My story….. Knowledge is a powerful tool which is acquired by road of life. Since an early age, I was very sensitive to sun exposure. I would burn very badly but just attributed to my fairness. Although, Cuban and it is presumed that I would have the olive skin tone, my completion is very fair. I remember one summer getting blisters in my back from a day at the beach and burning up from fever.
When in my late teens, I would feel tired, sluggish and have hair loss and then feel fine for awhile. One of the most difficult things for me was listing these complaints which shouldn’t be attributed to someone so young. My primary doctor at the time would send me for blood work but since they were just routine test all that ever came up was that I was anemic. A simply cold turned to bronchitis with a hospital stay of 2 weeks.
Then, my complaints got worse. I started running a fever and ended in the hospital for over 2 weeks. At that point, the blood work came back with significant negative readings with the White Cell counts which made it necessary to do extensive testing to rule out Leukemia. After 2 weeks of poking and probing, nothing was determined to be the cause. My doctor suggested I get routine blood work. When finally in my early 20s I asked him straight out, why I was always so tired etc.? He said to me, “you have a condition that your antibodies attack your system so that when you developed a condition we will treat it.” That was the wrong answer which I learned the hard way.

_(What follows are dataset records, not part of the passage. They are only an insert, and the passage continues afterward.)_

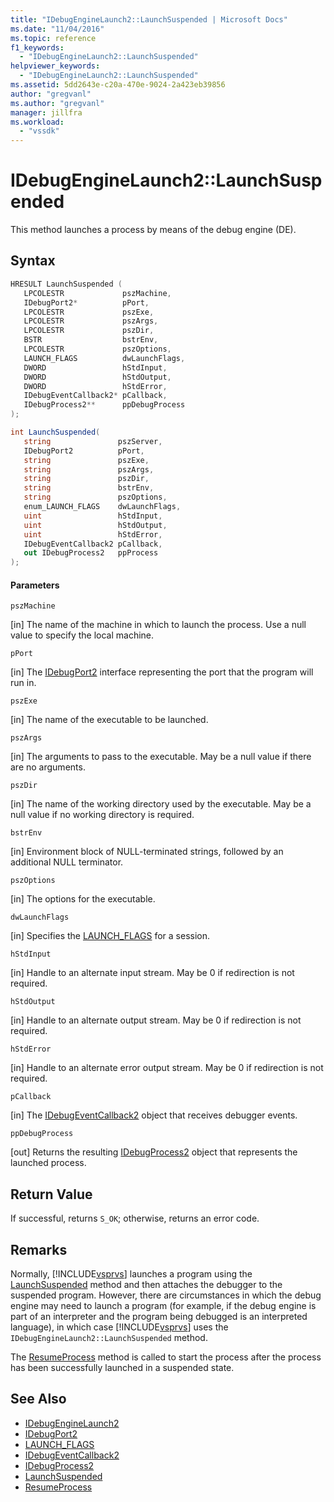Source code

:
 ```yaml
---
title: "IDebugEngineLaunch2::LaunchSuspended | Microsoft Docs"
ms.date: "11/04/2016"
ms.topic: reference
f1_keywords:
  - "IDebugEngineLaunch2::LaunchSuspended"
helpviewer_keywords:
  - "IDebugEngineLaunch2::LaunchSuspended"
ms.assetid: 5dd2643e-c20a-470e-9024-2a423eb39856
author: "gregvanl"
ms.author: "gregvanl"
manager: jillfra
ms.workload:
  - "vssdk"
---
```

# IDebugEngineLaunch2::LaunchSuspended
This method launches a process by means of the debug engine (DE).

## Syntax

```cpp
HRESULT LaunchSuspended ( 
   LPCOLESTR             pszMachine,
   IDebugPort2*          pPort,
   LPCOLESTR             pszExe,
   LPCOLESTR             pszArgs,
   LPCOLESTR             pszDir,
   BSTR                  bstrEnv,
   LPCOLESTR             pszOptions,
   LAUNCH_FLAGS          dwLaunchFlags,
   DWORD                 hStdInput,
   DWORD                 hStdOutput,
   DWORD                 hStdError,
   IDebugEventCallback2* pCallback,
   IDebugProcess2**      ppDebugProcess
);
```

```csharp
int LaunchSuspended(
   string               pszServer,
   IDebugPort2          pPort,
   string               pszExe,
   string               pszArgs,
   string               pszDir,
   string               bstrEnv,
   string               pszOptions,
   enum_LAUNCH_FLAGS    dwLaunchFlags,
   uint                 hStdInput,
   uint                 hStdOutput,
   uint                 hStdError,
   IDebugEventCallback2 pCallback,
   out IDebugProcess2   ppProcess
);
```

#### Parameters
 `pszMachine`

 [in] The name of the machine in which to launch the process. Use a null value to specify the local machine.

 `pPort`

 [in] The [IDebugPort2](../../../extensibility/debugger/reference/idebugport2.md) interface representing the port that the program will run in.

 `pszExe`

 [in] The name of the executable to be launched.

 `pszArgs`

 [in] The arguments to pass to the executable. May be a null value if there are no arguments.

 `pszDir`

 [in] The name of the working directory used by the executable. May be a null value if no working directory is required.

 `bstrEnv`

 [in] Environment block of NULL-terminated strings, followed by an additional NULL terminator.

 `pszOptions`

 [in] The options for the executable.

 `dwLaunchFlags`

 [in] Specifies the [LAUNCH_FLAGS](../../../extensibility/debugger/reference/launch-flags.md) for a session.

 `hStdInput`

 [in] Handle to an alternate input stream. May be 0 if redirection is not required.

 `hStdOutput`

 [in] Handle to an alternate output stream. May be 0 if redirection is not required.

 `hStdError`

 [in] Handle to an alternate error output stream. May be 0 if redirection is not required.

 `pCallback`

 [in] The [IDebugEventCallback2](../../../extensibility/debugger/reference/idebugeventcallback2.md) object that receives debugger events.

 `ppDebugProcess`

 [out] Returns the resulting [IDebugProcess2](../../../extensibility/debugger/reference/idebugprocess2.md) object that represents the launched process.

## Return Value
 If successful, returns `S_OK`; otherwise, returns an error code.

## Remarks
 Normally, [!INCLUDE[vsprvs](../../../code-quality/includes/vsprvs_md.md)] launches a program using the [LaunchSuspended](../../../extensibility/debugger/reference/idebugportex2-launchsuspended.md) method and then attaches the debugger to the suspended program. However, there are circumstances in which the debug engine may need to launch a program (for example, if the debug engine is part of an interpreter and the program being debugged is an interpreted language), in which case [!INCLUDE[vsprvs](../../../code-quality/includes/vsprvs_md.md)] uses the `IDebugEngineLaunch2::LaunchSuspended` method.

 The [ResumeProcess](../../../extensibility/debugger/reference/idebugenginelaunch2-resumeprocess.md) method is called to start the process after the process has been successfully launched in a suspended state.

## See Also
- [IDebugEngineLaunch2](../../../extensibility/debugger/reference/idebugenginelaunch2.md)
- [IDebugPort2](../../../extensibility/debugger/reference/idebugport2.md)
- [LAUNCH_FLAGS](../../../extensibility/debugger/reference/launch-flags.md)
- [IDebugEventCallback2](../../../extensibility/debugger/reference/idebugeventcallback2.md)
- [IDebugProcess2](../../../extensibility/debugger/reference/idebugprocess2.md)
- [LaunchSuspended](../../../extensibility/debugger/reference/idebugportex2-launchsuspended.md)
- [ResumeProcess](../../../extensibility/debugger/reference/idebugenginelaunch2-resumeprocess.md)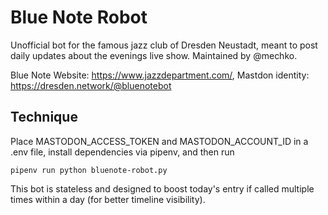 # Blue Note Robot

Unofficial bot for the famous jazz club of Dresden Neustadt, meant to post daily updates about the evenings live show. Maintained by @mechko. 

Blue Note Website: https://www.jazzdepartment.com/, Mastdon identity: https://dresden.network/@bluenotebot

## Technique

Place MASTODON_ACCESS_TOKEN and MASTODON_ACCOUNT_ID in a .env file, install dependencies via pipenv, and then run

```pipenv run python bluenote-robot.py```

This bot is stateless and designed to boost today's entry if called multiple times within a day (for better timeline visibility). 
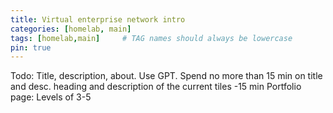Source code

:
 ```yaml
---
title: Virtual enterprise network intro
categories: [homelab, main]
tags: [homelab,main]     # TAG names should always be lowercase
pin: true
---
```


Todo:
Title, description, about. Use GPT. Spend no more than 15 min on title and desc.
    heading and description of the current tiles -15 min
    Portfolio page: Levels of 3-5 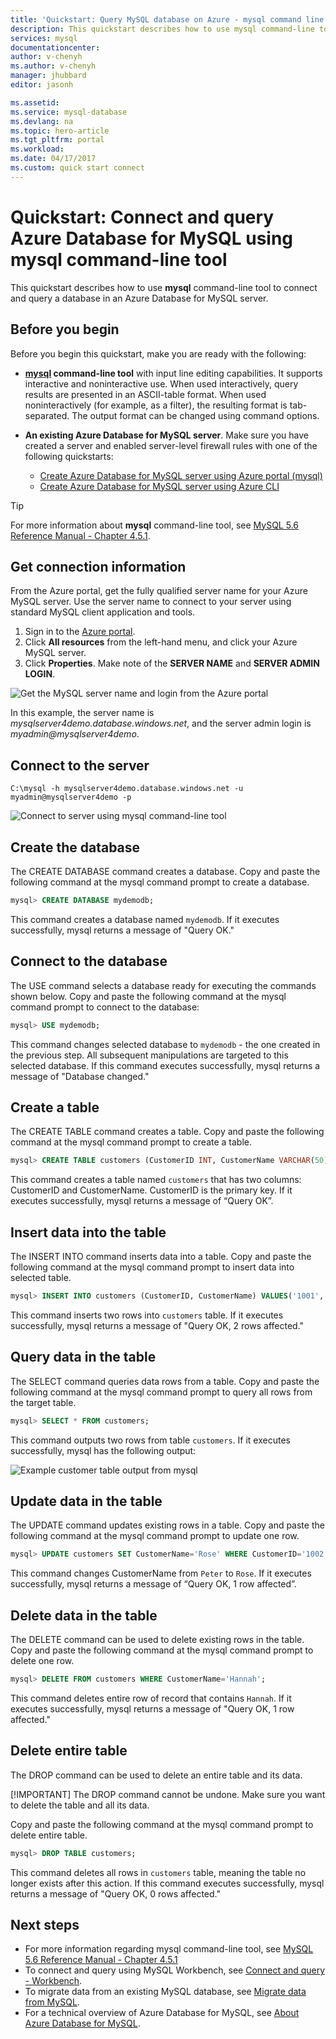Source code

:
 ```yaml
---
title: 'Quickstart: Query MySQL database on Azure - mysql command line | Microsoft Docs'
description: This quickstart describes how to use mysql command-line tool to connect and query a MySQL database in an Azure Database for MySQL server in about five minutes.
services: mysql
documentationcenter: 
author: v-chenyh
ms.author: v-chenyh
manager: jhubbard
editor: jasonh

ms.assetid: 
ms.service: mysql-database
ms.devlang: na
ms.topic: hero-article
ms.tgt_pltfrm: portal
ms.workload:
ms.date: 04/17/2017
ms.custom: quick start connect
---
```


# Quickstart: Connect and query Azure Database for MySQL using mysql command-line tool

This quickstart describes how to use **mysql** command-line tool to connect and query a database in an Azure Database for MySQL server.


## Before you begin
Before you begin this quickstart, make you are ready with the following:
 
* **[mysql](https://dev.mysql.com/doc/refman/5.6/en/mysql.html) command-line tool** with input line editing capabilities. It supports interactive and noninteractive use. When used interactively, query results are presented in an ASCII-table format. When used noninteractively (for example, as a filter), the resulting format is tab-separated. The output format can be changed using command options.

* **An existing Azure Database for MySQL server**. Make sure you have created a server and enabled server-level firewall rules with one of the following quickstarts:
    - [Create Azure Database for MySQL server using Azure portal (mysql)](mysql-quickstart-create-mysql-server-database-using-azure-portal.md)
    - [Create Azure Database for MySQL server using Azure CLI](mysql-quickstart-create-mysql-server-database-using-azure-cli.md)

> [!TIP]
> For more information about **mysql** command-line tool, see [MySQL 5.6 Reference Manual - Chapter 4.5.1](https://dev.mysql.com/doc/refman/5.6/en/mysql.html).

## Get connection information
From the Azure portal, get the fully qualified server name for your Azure MySQL server. Use the server name to connect to your server using standard MySQL client application and tools.

1. Sign in to the [Azure portal](https://portal.azure.com/).
2. Click **All resources** from the left-hand menu, and click your Azure MySQL server.
3. Click **Properties**. Make note of the **SERVER NAME** and **SERVER ADMIN LOGIN**. 

![Get the MySQL server name and login from the Azure portal](./media/mysql-quickstart-connect-query-using-mysql/1_server-properties-name-login.png)

In this example, the server name is *mysqlserver4demo.database.windows.net*, and the server admin login is *myadmin@mysqlserver4demo*.

## Connect to the server
```dos
C:\mysql -h mysqlserver4demo.database.windows.net -u myadmin@mysqlserver4demo -p
```


![Connect to server using mysql command-line tool](./media/mysql-quickstart-connect-query-using-mysql/2_connect-to-the-server.png)

## Create the database
The CREATE DATABASE command creates a database. Copy and paste the following command at the mysql command prompt to create a database.
```sql
mysql> CREATE DATABASE mydemodb;
```
This command creates a database named `mydemodb`. If it executes successfully, mysql returns a message of "Query OK."

## Connect to the database
The USE command selects a database ready for executing the commands shown below. Copy and paste the following command at the mysql command prompt to connect to the database:

```sql
mysql> USE mydemodb;
```
This command changes selected database to `mydemodb` - the one created in the previous step. All subsequent manipulations are targeted to this selected database. If this command executes successfully, mysql returns a message of "Database changed."

## Create a table
The CREATE TABLE command creates a table. Copy and paste the following command at the mysql command prompt to create a table.
```sql
mysql> CREATE TABLE customers (CustomerID INT, CustomerName VARCHAR(50), PRIMARY KEY (CustomerID))ENGINE=InnoDB;
```
This command creates a table named `customers` that has two columns: CustomerID and CustomerName. CustomerID is the primary key. If it executes successfully, mysql returns a message of “Query OK”.

## Insert data into the table
The INSERT INTO command inserts data into a table. Copy and paste the following command at the mysql command prompt to insert data into selected table.

```sql
mysql> INSERT INTO customers (CustomerID, CustomerName) VALUES('1001', 'Hannah'), (‘1002’, ‘Peter’);
```
This command inserts two rows into `customers` table. If it executes successfully, mysql returns a message of "Query OK, 2 rows affected."

## Query data in the table
The SELECT command queries data rows from a table. Copy and paste the following command at the mysql command prompt to query all rows from the target table.
```sql
mysql> SELECT * FROM customers;
```
This command outputs two rows from table `customers`. If it executes successfully, mysql has the following output:

![Example customer table output from mysql](./media/mysql-quickstart-connect-query-using-mysql/3_query-data-in-the-table.png)

## Update data in the table
The UPDATE command updates existing rows in a table. Copy and paste the following command at the mysql command prompt to update one row.
```sql
mysql> UPDATE customers SET CustomerName='Rose' WHERE CustomerID='1002';
```
This command changes CustomerName from `Peter` to `Rose`. If it executes successfully, mysql returns a message of “Query OK, 1 row affected”.

## Delete data in the table
The DELETE command can be used to delete existing rows in the table. Copy and paste the following command at the mysql command prompt to delete one row.
```sql
mysql> DELETE FROM customers WHERE CustomerName='Hannah';
```
This command deletes entire row of record that contains `Hannah`. If it executes successfully, mysql returns a message of "Query OK, 1 row affected."

## Delete entire table
The DROP command can be used to delete an entire table and its data. 

[!IMPORTANT] The DROP command cannot be undone. Make sure you want to delete the table and all its data.  

Copy and paste the following command at the mysql command prompt to delete entire table.
```sql
mysql> DROP TABLE customers;
```
This command deletes all rows in `customers` table, meaning the table no longer exists after this action. If this command executes successfully, mysql returns a message of "Query OK, 0 rows affected."

## Next steps
- For more information regarding mysql command-line tool, see [MySQL 5.6 Reference Manual - Chapter 4.5.1](https://dev.mysql.com/doc/refman/5.6/en/mysql.html)
- To connect and query using MySQL Workbench, see [Connect and query - Workbench](mysql-quickstart-connect-query-using-workbench.md).
- To migrate data from an existing MySQL database, see [Migrate data from MySQL](placeholder.md).
- For a technical overview of Azure Database for MySQL, see [About Azure Database for MySQL](placeholder.md).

Then, I started getting very bad pains in my joints and having difficulty walking. My mother got so frighten and thought I had rheumatic fever that she pleaded with me to let her take me to a doctor, a rheumatologist, in New York City. The pain and walking was so bad at that point that I agreed. The doctor who was treating me declined to provide me with copies of my medical record so I quickly obtained copies of hospital reports. That’s when I read the notes referencing “SLE” but didn’t bother to look into it until my new doctor started me on a regiment of cortisone and other medications. It took 3 years of up and downs (flares) to get me at a stable point. By then, I had looked into educating myself on Lupus and joined a support group.
Now over 25-years later, several hospital visits with poking and probing and some scary possibilities, skin and kidney biopsies, exploratory surgery to save my hips, 2 hip replacements and a hip replacement revision, I embrace my bad days as much as my good days. I thank God for being one of the very lucky ones. I couldn’t have done it without my family, friends and my doctor, Dr. Szteinbok. Yes, my life partner, Lupus and I are on to a walk.
Life is great. I take the good with the bad. Thank you for letting me share my story.